That's just one category of IoT device. So many things are being connected to the internet, whether it's a Barbie doll or a mattress, that it's not hard to imagine a future in which basically everything is part of a network. Whether that sounds utopian or dystopian will depend on your own preferences, but either way it's a problem that manufacturers continually fail to secure these newly connected products before they release them to the masses.

This new IoT Cybersecurity Alliance wants to fix that. AT&T described the group's mission in its announcement:

  • Collaborate and research security challenges of IoT across verticals and use cases such as Connected Car, Industrial, Smart Cities and Healthcare. The IoT Cybersecurity Alliance will take use cases or business challenges in IoT cybersecurity to dissect and advance security concerns and identify ways to implement security across the value chain.
  • Dissect and solve for IoT security problems at every critical layer of security. These include the endpoint, connectivity, cloud, and data/application layers. This Alliance includes experts at each of these layers to help educate businesses and consumers on how to protect their connections.
  • Make security easy to access across the ecosystem. Security needs to exist across the value chain. Users will benefit from innovative IoT services and infrastructures that can withstand the ever-evolving threat landscape.
  • Influence security standards and policies. Using each group member’s leadership and expertise will raise awareness of cybersecurity. It will engage regularly with policymakers and other organizations. IoT offers tremendous benefits and efficiencies to businesses, but security concerns often prevent businesses from adopting these emerging technologies. IoT Cybersecurity Alliance members will help the industry maximize the advantages of IoT while educating about how to keep companies and consumers more secure.

Those efforts will complement other attempts to lock down IoT. The Electronic Privacy Information Center recently asked Congress to better regulate connected gadgets; Virginia Senator Mark Warner (D) asked the Federal Trade Commission, Federal Communications Commission, and Department of Homeland Security how they can help defend against IoT-powered cyberattacks; and Google made Android Things to handle security for manufacturers.
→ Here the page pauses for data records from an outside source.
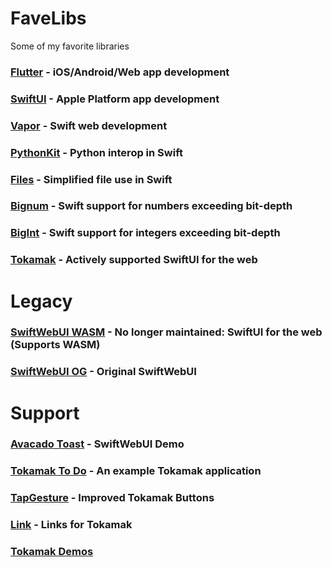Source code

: # FaveLibs
Some of my favorite libraries 

### [Flutter](https://flutter.dev/) - iOS/Android/Web app development

### [SwiftUI](https://developer.apple.com/xcode/swiftui/) - Apple Platform app development

### [Vapor](https://vapor.codes) - Swift web development

### [PythonKit](https://github.com/pvieito/PythonKit) - Python interop in Swift

### [Files](https://github.com/JohnSundell/Files) - Simplified file use in Swift

### [Bignum](https://github.com/dankogai/swift-bignum) - Swift support for numbers exceeding bit-depth

### [BigInt](https://github.com/attaswift/BigInt) - Swift support for integers exceeding bit-depth

### [Tokamak](https://github.com/TokamakUI/Tokamak) - Actively supported SwiftUI for the web

# Legacy

### [SwiftWebUI WASM](https://github.com/carson-katri/SwiftWebUI) - No longer maintained: SwiftUI for the web (Supports WASM)

### [SwiftWebUI OG](https://github.com/SwiftWebUI/SwiftWebUI) - Original SwiftWebUI

# Support

### [Avacado Toast](https://github.com/SwiftWebUI/AvocadoToast) - SwiftWebUI Demo

### [Tokamak To Do](https://github.com/TokamakUI/tokamak-todo-example) - An example Tokamak application

### [TapGesture](https://github.com/fatsandwichgames/wasm-website/blob/master/Sources/Games/Views/Generic/TapGesture.swift) - Improved Tokamak Buttons

### [Link](https://github.com/fatsandwichgames/wasm-website/blob/master/Sources/Games/Views/Generic/Link.swift) - Links for Tokamak

### [Tokamak Demos](https://github.com/TokamakUI/Tokamak/tree/main/Sources/TokamakDemo)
Each of those has a common goal: making sure consumers, businesses, and essentially anything else connected to the internet won't be endangered by insecure IoT products. This isn't a small problem. AT&T said it's seen "a 3,198% increase in attackers scanning for vulnerabilities in IoT devices" over the last three years. Having the IoT Cybersecurity Alliance--which also counts among its members Palo Alto Networks, Nokia, and Trustonic--can't hurt.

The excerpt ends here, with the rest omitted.